You don’t have to travel all the way to Antarctica or remote islands in the Southern Hemisphere to see penguins, one of the world’s most beloved animals. That’s because San Diego has become “Penguin City U.S.A.” thanks to exhibits and attractions dedicated to these irresistible flightless birds at the San Diego Zoo, SeaWorld San Diego, and Birch Aquarium at Scripps Institute of Oceanography, UC San Diego.
Dapper in their tastefully understated plumage, penguins are immediately recognizable. But with 18 different species they’re also far more diverse than most people realize. And if San Diego seems like a surprising place for penguins, it’s actually an ideal home for some species.
“San Diego is truly a destination for penguin lovers,” says Birch Aquarium at Scripps lead penguin aquarist Kayla Strate. “Many people don't realize that not all penguins live in the ice and snow. Here in San Diego, between SeaWorld and the San Diego Zoo, you can see penguins from South America, Africa, and Antarctica.
“Birch Aquarium is so proud to join them and bring to the West Coast the first penguins from Australia and New Zealand. Their climate is surprisingly similar to ours, and each San Diego facility has a unique outdoor penguin exhibit that highlights these temperate species year-round. It's just not possible in other places around the country. And you could not find a more concentrated wealth of penguin expertise between Birch Aquarium at Scripps, SeaWorld and the San Diego Zoo.”
Penguins at SeaWorld Sea Diego
SeaWorld is the only place in North America to observe emperor penguins, the largest species at nearly four feet tall and up to 90 pounds. Able to dive to depths greater than 1,000 feet and stay underwater for 22 minutes, these giants inspired SeaWorld’s thrilling new Emperor dive coaster, which reaches speeds in excess of 60 mph and has a vertical drop of 14 stories. A portion of merchandise sales at the ride goes to Penguins International, a SeaWorld conservation partner.

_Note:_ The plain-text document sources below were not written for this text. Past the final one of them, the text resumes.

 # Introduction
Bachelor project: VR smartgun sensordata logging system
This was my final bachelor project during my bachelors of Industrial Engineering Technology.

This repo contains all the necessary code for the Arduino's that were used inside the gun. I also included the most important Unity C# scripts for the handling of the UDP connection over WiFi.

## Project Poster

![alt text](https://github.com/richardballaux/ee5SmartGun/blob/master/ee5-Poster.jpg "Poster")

While the emperors are bound to grab your attention, you’ll also fall in love with the winsome faces of chinstrap penguins and can view macaroni penguins, which are notable for their striking yellow crests. Penguins are as fascinating as they are charismatic, and for the ultimate introduction to these animals, SeaWorld’s Penguins Up-Close Encounter takes you behind the scenes with an aviculturist and even includes a meet-and-greet with one of the birds.
Penguins at the San Diego Zoo
San Diego’s world-renowned zoo is home to a colony of endangered African penguins, which are native to the southern shores of South Africa. Designed to resemble South Africa’s Boulders Beach, the Dan and Vi McKinney Penguin Habitat incorporates rockwork and a pebble beach from where the penguins plunge into a 13-foot-deep pool that extends for 170 feet. Maybe penguins can’t fly, at least in the air, but from the habitat’s underwater viewing area, you can watch as they gracefully wing their way through the pool.

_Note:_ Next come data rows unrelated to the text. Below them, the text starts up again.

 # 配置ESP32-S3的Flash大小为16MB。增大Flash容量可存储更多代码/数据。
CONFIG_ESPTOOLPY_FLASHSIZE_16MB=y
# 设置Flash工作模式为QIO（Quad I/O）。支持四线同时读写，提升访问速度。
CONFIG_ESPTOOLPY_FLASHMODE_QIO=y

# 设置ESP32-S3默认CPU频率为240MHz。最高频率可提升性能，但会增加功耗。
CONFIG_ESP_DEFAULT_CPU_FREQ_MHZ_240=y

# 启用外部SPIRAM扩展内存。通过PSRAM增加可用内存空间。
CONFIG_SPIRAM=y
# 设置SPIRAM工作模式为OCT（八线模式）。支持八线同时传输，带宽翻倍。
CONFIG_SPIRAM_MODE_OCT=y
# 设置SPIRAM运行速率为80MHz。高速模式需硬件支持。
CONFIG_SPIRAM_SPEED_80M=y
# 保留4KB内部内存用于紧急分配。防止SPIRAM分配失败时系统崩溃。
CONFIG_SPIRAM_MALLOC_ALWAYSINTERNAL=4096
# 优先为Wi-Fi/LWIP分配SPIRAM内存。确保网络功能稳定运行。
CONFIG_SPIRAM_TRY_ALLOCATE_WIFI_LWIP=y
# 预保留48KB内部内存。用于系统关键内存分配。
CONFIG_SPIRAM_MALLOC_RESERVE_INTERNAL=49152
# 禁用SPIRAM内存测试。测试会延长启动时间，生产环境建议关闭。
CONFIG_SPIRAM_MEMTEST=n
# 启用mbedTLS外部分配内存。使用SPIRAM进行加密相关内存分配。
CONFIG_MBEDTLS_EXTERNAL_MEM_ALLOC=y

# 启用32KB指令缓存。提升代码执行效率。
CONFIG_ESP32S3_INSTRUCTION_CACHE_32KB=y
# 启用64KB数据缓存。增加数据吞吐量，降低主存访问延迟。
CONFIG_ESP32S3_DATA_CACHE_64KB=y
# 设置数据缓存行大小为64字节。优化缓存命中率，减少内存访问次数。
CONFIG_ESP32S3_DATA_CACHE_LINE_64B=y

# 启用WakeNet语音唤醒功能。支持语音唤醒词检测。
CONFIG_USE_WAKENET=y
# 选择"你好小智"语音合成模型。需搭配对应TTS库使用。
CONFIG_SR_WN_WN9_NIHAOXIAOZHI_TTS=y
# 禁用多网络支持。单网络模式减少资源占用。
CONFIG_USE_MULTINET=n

For an inside look at the colony, the 90-minute Penguin & Friends tour gives you a private visit with the zoo’s penguins and an introduction to how keepers care for these rare animals. And you can even check out the penguins from home by streaming the zoo’s Penguin Cam.

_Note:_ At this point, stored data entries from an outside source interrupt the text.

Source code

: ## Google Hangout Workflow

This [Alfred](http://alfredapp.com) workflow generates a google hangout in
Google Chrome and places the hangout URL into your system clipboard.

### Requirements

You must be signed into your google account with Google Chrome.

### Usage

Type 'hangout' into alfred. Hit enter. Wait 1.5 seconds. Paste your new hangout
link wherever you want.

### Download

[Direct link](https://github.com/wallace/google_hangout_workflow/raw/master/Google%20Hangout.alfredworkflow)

Penguins at the Birch Aquarium
In La Jolla, at the Birch Aquarium, the world’s smallest penguin species will soon have a new home in the Beyster Family Little Blue Penguins habitat, a 2,900-square-foot exhibit with rocky and sandy shorelines along an 18,000-gallon pool that’s slated to open in summer of 2022. Only a handful of zoos and aquariums in the U.S. keep little blues, who, with their bluish feathers and diminutive size (around three pounds and less than a foot tall) come by their name honestly. The exhibit’s amphitheater and a discovery cave for children offer unique opportunities to view these penguins as they socialize and build nests.